Now, juxtapose this with the White participation in anti-police brutality protests that broke out in 2020 in the aftermath of the George Floyd murder. Are Whites simply giving Black folks a “safe space”? How can a federal holiday be a “safe space”? Why do Greek festivals, Oktoberfest, St. Patrick’s Day, and Fourth of July all teem with diverse peoples, while Juneteenth needs to be a “safe space”?

White ethnic festivals and American civil holidays allow for an unconscious honorary ethnic status. It’s possible to see a young Asian American person in a “Kiss Me I’m Irish” t-shirt at a St. Patrick’s Day parade but not at a Juneteenth festival in one that says “Free-ish since 1865.” Again, the issues of race and slavery prevent this level of ethno-racial cosplay that we so frequently witness around White ethnic and patriotic celebrations in this nation. Not to mention the ever-present charge of cultural (mis)appropriation that’s leveled at any display of cross-cultural participation that makes attendance at Juneteenth festivals tricky terrain to navigate.

Because Juneteenth is so fraught with both the morality and memory of American slavery, it’s not surprising that two prominent and public Christians on different sides of the political divide delivered controversial statements on the holiday that stand in contrast to the historical record. While delivering his final address as a congregational pastor, Rev. William J. Barber II, decried the celebratory tone and mood of Juneteenth as improper.They want you jumping around and drinking,” he said. “That’s not what Juneteenth is.”  

With all due respect, Rev. Barber is wrong here. Juneteenth isn’t an African American Yom Kippur, it’s a time of joviality and happiness. Photographs from the turn of the 20th century show African Americans in decorated carriages on the way to church, not for funerary processions but for Jubilee Day, a day filled with “communal barbecues, concerts, prayer services, parades, as well as baseball games, fishing, and rodeos.”

On the other end of the political and religious spectrum stands Missouri senator, Josh Hawley, who took to Twitter to opine, “Today is a good day to remember: Christianity is the faith and America is the place slavery came to die.” Understandably the blowback was swift and fierce at the historical inaccuracy of Hawley’s statement. My intention is not to pile on about the inaccuracies of the statement, but rather to ask why the gentleman from Missouri couldn’t simply tweet “Happy Juneteenth” and keep it moving? He apparently couldn’t even type the word “Juneteenth.” Why is the notion of Americans celebrating the end of slavery such a vexing prospect that he chafes at the notion of placing Black joy at the center of an American holiday? 

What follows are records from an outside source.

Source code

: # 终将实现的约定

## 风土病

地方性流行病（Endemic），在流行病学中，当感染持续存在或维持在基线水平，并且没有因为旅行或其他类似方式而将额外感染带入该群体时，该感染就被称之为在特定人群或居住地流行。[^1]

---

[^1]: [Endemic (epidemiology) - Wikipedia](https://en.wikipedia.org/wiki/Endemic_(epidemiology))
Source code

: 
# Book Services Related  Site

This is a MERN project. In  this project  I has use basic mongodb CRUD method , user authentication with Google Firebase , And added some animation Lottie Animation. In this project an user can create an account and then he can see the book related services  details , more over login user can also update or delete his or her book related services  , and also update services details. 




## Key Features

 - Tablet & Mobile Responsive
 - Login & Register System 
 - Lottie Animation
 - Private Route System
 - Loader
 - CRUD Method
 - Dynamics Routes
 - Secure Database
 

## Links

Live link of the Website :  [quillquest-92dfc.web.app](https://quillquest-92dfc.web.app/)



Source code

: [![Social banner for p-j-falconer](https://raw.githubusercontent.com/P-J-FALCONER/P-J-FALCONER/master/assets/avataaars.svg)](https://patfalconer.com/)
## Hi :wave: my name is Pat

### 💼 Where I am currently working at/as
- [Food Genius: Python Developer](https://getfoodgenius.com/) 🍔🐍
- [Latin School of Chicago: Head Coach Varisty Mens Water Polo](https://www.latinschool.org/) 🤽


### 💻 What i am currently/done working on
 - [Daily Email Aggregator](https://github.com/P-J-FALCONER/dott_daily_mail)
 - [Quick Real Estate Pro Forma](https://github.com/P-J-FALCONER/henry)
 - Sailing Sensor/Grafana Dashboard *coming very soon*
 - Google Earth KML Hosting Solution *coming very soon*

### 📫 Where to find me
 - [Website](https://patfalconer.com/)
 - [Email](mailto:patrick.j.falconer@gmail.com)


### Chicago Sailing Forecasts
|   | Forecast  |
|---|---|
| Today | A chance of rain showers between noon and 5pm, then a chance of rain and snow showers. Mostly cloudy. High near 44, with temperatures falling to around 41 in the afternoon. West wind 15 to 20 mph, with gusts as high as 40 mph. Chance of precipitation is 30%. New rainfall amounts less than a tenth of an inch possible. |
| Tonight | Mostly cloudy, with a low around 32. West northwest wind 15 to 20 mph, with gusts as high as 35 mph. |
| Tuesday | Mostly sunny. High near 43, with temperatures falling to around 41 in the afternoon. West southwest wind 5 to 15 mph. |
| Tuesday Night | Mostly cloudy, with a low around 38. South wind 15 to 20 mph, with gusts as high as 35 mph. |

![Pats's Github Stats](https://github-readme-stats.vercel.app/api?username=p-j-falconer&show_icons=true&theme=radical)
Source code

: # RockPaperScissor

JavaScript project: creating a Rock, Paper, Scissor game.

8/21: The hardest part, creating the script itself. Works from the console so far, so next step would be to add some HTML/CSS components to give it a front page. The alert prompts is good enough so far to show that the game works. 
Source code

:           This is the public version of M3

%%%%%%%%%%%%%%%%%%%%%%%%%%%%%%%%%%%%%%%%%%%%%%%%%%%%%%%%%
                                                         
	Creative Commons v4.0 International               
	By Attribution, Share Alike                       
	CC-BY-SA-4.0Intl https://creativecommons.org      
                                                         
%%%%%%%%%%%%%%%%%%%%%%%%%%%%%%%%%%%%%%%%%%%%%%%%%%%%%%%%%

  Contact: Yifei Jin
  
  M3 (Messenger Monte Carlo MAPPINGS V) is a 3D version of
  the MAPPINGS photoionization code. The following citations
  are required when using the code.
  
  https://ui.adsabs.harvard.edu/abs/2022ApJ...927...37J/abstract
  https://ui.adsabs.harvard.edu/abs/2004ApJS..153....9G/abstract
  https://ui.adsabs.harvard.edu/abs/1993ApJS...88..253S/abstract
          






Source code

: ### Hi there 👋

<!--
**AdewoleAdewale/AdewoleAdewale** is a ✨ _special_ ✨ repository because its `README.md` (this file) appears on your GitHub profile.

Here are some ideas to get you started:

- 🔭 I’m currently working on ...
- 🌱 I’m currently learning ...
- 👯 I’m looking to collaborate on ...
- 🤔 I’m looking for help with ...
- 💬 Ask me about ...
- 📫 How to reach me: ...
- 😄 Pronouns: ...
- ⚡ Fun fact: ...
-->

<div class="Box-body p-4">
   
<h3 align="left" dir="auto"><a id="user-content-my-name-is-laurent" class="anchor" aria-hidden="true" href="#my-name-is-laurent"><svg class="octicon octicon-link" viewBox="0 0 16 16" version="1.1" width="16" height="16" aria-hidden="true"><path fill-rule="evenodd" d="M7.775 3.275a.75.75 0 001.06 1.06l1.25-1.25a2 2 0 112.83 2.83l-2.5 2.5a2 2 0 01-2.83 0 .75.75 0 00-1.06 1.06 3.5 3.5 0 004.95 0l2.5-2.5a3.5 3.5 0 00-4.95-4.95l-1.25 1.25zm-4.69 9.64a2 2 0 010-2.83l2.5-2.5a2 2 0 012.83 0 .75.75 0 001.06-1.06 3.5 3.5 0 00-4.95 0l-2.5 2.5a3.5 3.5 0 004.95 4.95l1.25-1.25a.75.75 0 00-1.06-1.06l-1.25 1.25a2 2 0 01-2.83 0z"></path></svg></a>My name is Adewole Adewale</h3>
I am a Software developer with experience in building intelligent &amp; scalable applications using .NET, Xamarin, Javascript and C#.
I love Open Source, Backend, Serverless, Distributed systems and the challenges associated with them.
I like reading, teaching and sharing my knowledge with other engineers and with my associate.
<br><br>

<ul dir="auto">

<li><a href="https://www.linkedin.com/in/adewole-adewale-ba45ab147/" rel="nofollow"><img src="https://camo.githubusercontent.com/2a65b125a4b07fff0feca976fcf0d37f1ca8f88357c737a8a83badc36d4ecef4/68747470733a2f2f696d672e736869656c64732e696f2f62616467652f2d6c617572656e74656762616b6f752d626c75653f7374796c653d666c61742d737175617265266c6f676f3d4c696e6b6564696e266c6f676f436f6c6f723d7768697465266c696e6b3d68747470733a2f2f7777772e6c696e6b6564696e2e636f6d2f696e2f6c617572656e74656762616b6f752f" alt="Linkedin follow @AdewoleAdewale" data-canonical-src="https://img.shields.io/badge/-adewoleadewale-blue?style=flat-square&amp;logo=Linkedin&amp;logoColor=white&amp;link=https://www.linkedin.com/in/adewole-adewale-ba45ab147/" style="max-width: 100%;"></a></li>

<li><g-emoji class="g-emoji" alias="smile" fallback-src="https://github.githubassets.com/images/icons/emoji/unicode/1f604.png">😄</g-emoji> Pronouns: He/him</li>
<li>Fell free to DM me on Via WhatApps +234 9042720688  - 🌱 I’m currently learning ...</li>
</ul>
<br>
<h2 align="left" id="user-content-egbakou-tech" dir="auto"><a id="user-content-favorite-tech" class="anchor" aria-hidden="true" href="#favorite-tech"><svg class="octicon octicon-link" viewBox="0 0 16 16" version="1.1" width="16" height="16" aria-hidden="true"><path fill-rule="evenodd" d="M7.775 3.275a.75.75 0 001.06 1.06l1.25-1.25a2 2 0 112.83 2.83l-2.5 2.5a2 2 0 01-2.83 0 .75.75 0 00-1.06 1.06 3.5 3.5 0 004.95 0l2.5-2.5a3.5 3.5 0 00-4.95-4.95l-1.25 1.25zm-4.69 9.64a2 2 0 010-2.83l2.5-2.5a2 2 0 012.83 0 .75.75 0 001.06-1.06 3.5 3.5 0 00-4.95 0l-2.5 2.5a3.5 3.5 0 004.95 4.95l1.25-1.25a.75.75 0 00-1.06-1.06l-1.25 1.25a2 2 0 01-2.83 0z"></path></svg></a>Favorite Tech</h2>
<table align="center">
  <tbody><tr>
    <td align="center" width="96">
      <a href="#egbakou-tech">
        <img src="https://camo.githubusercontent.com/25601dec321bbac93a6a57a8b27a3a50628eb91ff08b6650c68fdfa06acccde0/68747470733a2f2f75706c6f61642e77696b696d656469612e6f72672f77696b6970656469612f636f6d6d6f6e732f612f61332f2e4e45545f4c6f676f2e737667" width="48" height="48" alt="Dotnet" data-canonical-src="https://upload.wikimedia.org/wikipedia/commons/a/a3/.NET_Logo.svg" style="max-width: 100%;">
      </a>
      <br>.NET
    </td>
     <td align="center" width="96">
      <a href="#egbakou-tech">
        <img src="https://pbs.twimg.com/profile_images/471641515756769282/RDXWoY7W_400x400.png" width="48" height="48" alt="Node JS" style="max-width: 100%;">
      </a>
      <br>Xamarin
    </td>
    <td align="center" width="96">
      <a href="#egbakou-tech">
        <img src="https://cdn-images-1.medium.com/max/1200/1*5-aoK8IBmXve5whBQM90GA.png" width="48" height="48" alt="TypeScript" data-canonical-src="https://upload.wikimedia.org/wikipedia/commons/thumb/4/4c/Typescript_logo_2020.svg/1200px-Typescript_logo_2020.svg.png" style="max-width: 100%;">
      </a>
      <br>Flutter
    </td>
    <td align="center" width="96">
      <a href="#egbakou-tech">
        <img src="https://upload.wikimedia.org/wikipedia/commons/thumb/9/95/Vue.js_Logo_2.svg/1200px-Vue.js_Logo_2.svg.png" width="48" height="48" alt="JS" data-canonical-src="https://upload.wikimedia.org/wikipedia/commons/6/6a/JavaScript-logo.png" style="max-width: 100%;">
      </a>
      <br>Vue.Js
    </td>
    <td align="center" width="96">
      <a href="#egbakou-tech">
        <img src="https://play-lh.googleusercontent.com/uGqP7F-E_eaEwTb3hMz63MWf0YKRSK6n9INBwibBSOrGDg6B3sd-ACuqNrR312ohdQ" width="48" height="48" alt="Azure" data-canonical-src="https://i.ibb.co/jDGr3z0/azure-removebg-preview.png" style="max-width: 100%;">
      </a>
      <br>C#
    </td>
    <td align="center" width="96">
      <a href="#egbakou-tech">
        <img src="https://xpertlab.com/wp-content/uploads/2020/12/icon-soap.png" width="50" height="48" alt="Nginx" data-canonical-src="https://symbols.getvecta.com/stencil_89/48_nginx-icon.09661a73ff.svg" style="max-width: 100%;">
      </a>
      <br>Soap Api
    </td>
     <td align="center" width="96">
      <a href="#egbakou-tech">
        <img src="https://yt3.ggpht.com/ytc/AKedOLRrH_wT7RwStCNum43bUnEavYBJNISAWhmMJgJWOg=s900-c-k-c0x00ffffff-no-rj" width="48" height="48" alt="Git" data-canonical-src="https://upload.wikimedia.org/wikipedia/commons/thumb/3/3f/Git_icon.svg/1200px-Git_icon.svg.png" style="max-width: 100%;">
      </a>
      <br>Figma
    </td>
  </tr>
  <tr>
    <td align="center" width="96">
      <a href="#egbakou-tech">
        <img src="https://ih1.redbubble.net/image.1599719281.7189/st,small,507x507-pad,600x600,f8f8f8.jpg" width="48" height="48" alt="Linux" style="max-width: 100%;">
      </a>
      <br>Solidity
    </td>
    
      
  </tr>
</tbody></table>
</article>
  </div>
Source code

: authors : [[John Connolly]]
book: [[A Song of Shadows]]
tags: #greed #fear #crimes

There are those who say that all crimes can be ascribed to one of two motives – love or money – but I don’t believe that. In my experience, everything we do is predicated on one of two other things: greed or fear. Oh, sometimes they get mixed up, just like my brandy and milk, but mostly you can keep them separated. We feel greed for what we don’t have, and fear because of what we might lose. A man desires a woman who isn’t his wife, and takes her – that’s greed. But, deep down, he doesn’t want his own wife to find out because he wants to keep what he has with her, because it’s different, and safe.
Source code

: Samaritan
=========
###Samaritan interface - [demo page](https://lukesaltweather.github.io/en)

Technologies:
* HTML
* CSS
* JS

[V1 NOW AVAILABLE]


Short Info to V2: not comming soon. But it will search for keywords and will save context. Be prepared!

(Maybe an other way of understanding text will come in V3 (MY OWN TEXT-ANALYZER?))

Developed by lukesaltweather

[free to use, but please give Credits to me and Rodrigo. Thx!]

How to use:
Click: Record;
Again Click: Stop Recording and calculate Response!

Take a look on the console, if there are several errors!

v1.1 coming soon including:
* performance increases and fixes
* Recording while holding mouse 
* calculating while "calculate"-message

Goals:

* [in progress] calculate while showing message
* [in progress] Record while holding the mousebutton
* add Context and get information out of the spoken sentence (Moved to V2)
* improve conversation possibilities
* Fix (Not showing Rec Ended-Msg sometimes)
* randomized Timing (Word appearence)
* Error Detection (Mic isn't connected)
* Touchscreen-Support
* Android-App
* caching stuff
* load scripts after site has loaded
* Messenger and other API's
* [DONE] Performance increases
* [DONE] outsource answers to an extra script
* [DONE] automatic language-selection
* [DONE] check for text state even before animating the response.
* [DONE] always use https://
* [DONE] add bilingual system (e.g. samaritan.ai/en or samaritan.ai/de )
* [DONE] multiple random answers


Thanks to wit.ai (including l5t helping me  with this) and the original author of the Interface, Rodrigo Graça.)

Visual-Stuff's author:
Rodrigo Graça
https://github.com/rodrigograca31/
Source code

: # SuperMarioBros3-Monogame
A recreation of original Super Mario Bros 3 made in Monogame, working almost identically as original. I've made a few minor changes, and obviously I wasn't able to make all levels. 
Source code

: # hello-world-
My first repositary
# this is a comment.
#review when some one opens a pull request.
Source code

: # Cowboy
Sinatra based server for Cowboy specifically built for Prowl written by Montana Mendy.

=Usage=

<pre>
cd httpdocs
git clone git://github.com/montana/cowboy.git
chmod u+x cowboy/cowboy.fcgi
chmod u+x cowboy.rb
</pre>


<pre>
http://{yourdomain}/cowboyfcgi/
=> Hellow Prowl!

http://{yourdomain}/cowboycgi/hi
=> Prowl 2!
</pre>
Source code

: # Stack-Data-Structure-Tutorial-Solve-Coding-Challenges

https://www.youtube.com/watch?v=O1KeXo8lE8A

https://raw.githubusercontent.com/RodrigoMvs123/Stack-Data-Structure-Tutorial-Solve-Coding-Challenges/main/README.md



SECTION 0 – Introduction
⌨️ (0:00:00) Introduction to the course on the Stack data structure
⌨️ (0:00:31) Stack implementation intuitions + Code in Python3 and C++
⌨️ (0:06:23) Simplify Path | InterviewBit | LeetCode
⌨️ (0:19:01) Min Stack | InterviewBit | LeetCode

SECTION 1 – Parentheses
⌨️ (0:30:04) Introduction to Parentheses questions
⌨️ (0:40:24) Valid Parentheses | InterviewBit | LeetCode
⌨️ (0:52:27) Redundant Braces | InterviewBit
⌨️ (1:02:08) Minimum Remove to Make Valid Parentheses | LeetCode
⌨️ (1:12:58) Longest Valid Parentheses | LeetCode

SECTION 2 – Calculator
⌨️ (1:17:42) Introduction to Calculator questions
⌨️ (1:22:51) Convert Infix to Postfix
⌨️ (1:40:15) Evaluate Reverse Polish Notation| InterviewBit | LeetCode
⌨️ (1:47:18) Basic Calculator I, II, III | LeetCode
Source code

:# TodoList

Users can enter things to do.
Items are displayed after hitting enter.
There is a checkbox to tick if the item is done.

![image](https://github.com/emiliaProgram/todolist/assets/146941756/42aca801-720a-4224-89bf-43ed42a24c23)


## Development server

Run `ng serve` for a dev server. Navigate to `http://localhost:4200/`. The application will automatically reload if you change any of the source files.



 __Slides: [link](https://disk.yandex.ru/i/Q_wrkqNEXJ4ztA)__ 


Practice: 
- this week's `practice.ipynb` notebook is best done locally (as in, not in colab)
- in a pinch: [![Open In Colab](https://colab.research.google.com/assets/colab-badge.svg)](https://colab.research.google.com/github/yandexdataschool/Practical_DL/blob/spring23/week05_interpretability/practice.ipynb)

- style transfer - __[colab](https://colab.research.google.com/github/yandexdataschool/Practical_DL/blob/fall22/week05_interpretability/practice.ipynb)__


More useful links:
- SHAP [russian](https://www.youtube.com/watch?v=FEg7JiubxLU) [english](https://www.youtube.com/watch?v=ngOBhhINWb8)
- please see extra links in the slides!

Here we have two Christians, one Black and liberal, the other White and conservative, whose Christianity outwardly looks very different, but internally needs Black people to occupy the same position: to be casket-ready for more sacrificial death on the altar of American democracy. It’s why neither perspective can fully embrace the joy of Juneteenth. It’s why liberal Whites stay away from Juneteenth festivals but show up en mass to help “heal and reconcile” after the latest Black death. At Juneteenth parades there are no floats of parents crying over slaughtered sons, daughters (and vice versa). It’s Black folks celebrating freedom… or at least being “free-ish.”

That, I believe, is at the root of the Juneteenth conundrum; the difficulty of seeing and accepting Black Joy, not Black Excellence, not Black Girl Magic, or any other formulation of Blackness that requires Black folks to exhibit superhuman levels of suffering or perseverance in the face of oppression. Simply the human emotion of joy. 

So, when will Juneteenth be officially a part of the American consciousness? When I greet a random White gas station attendant with “Happy Juneteenth” and their response is “Thanks! You too.” But for that to happen the issues of slavery and systemic racism must be addressed honestly and justly which can’t be relegated yearly to feel-good discussions on MLK Day, the month of February or, now, Juneteenth.